Cement grout is a fundamental material used in diverse engineering applications, such as mining, civil engineering, geothermal energy, and oil and gas industries, due to its role in stabilizing rock masses and sealing wellbores. Despite its widespread usage, grout's susceptibility to cracking, particularly under tensile stress, remains a major concern, compromising structural integrity and long-term performance. This study investigates the micro-cracking behavior of cement grout under tensile loading to gain a deeper understanding of the mechanisms governing fracture initiation and propagation. By employing acoustic emission monitoring and analyzing fracture surface characteristics, this research reveals the complex interplay between microcracking mechanisms and macro-fracture morphology. The results reveal significant differences in fracture behavior between the two loading regimes. Brazilian tests exhibited higher tensile strength due to the dominance of non-tensile microcracking mechanisms, such as compaction and shear, which enhance strength and dissipate more energy. These specimens showed smoother, less tortuous fracture surfaces, corresponding to lower with tensile strengths.
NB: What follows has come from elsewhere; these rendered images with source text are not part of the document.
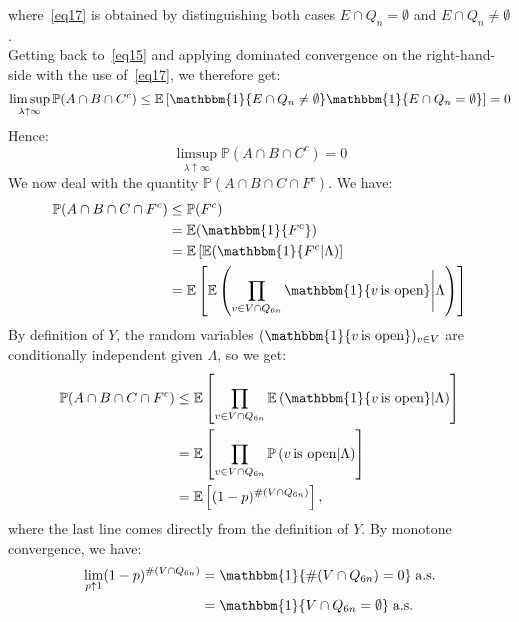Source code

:\documentclass[10pt,a4paper]{amsart}
\theoremstyle{exampstyle}
\theoremstyle{exampnotations}
\begin{document}
where~\eqref{eq17} is obtained by distinguishing both cases $E \cap Q_n = \emptyset$ and $E \cap Q_n \neq \emptyset$. \\
Getting back to~\eqref{eq15} and applying dominated convergence on the right-hand-side with the use of~\eqref{eq17}, we therefore get:
\begin{equation*}
  \limsup_{\lambda \uparrow \infty} \mathbb{P}(A \cap B \cap C^c) \leq \mathbb{E}\left[\mathbbm{1}\lbrace E \cap Q_n \neq \emptyset \rbrace \mathbbm{1} \lbrace E \cap Q_n = \emptyset \rbrace \right] = 0  
\end{equation*}
Hence:
\begin{equation}
    \label{eq18}
    \limsup_{\lambda \uparrow \infty} \mathbb{P}(A \cap B \cap C^c) = 0
\end{equation}
We now deal with the quantity $\mathbb{P}(A \cap B \cap C \cap F^c)$. We have:
\begin{align*}
    \mathbb{P}(A \cap B \cap C \cap F^c) &\leq \mathbb{P}(F^{c})
    \\ &= \mathbb{E}(\mathbbm{1}\lbrace F^c \rbrace)
    \\ &= \mathbb{E}\left[\mathbb{E}(\mathbbm{1}\lbrace F^c \vert \Lambda ) \right]
    \\ &= \mathbb{E}\left[\mathbb{E}\left( \prod_{v \in V \cap Q_{6n}} \mathbbm{1}\lbrace v \, \text{is open} \rbrace \Bigg\vert \Lambda \right)\right]
\end{align*}
By definition of $Y$, the random variables $(\mathbbm{1} \lbrace v \, \text{is open} \rbrace )_{v \in V}$ are conditionally independent given $\Lambda$, so we get:
\begin{align}
    \nonumber \mathbb{P}(A \cap B \cap C \cap F^c) &\leq \mathbb{E}\left[\prod_{v \in V \cap Q_{6n}}\mathbb{E}\left( \mathbbm{1}\lbrace v \, \text{is open} \rbrace \vert \Lambda \right)\right]
    \\ \nonumber &= \mathbb{E}\left[\prod_{v \in V \cap Q_{6n}}\mathbb{P}\left( v \, \text{is open} \vert \Lambda \right)\right]
    \\ \label{eq19} &= \mathbb{E}\left[(1-p)^{\#(V \cap Q_{6n})}\right], 
\end{align}
where the last line comes directly from the definition of $Y$. By monotone convergence, we have:
\begin{align*}
  \lim_{p \uparrow 1}(1-p)^{\#(V \cap Q_{6n})} &= \mathbbm{1}\lbrace \#(V \cap Q_{6n}) = 0 \rbrace \; \text{a.s.}
  \\ &= \mathbbm{1}\lbrace V \cap Q_{6n} = \emptyset \rbrace \; \text{a.s.}  
\end{align*}
\end{document}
In contrast, direct tensile tests, governed by tensile microcracks, produced lower strength and rougher, more tortuous fractures, highlighting the distinct influence of microcracking mechanisms on fracture morphology. Correlation analyses indicated consistent roughness characteristics across different fracture orientations and underscored the link between smoother surfaces and non-tensile microcracks. This study offers new insights into the interplay between microcracking mechanisms, fracture surface roughness, and tensile strength, emphasizing the impact of loading conditions on the fracture behavior of grout. The findings provide a deeper understanding of grout fracture processes, contributing to enhanced design and performance of grout-based structures in engineering applications. Future research could further explore the role of material microstructure on fracture development, aiming to improve the durability and reliability of cement grout in critical infrastructure.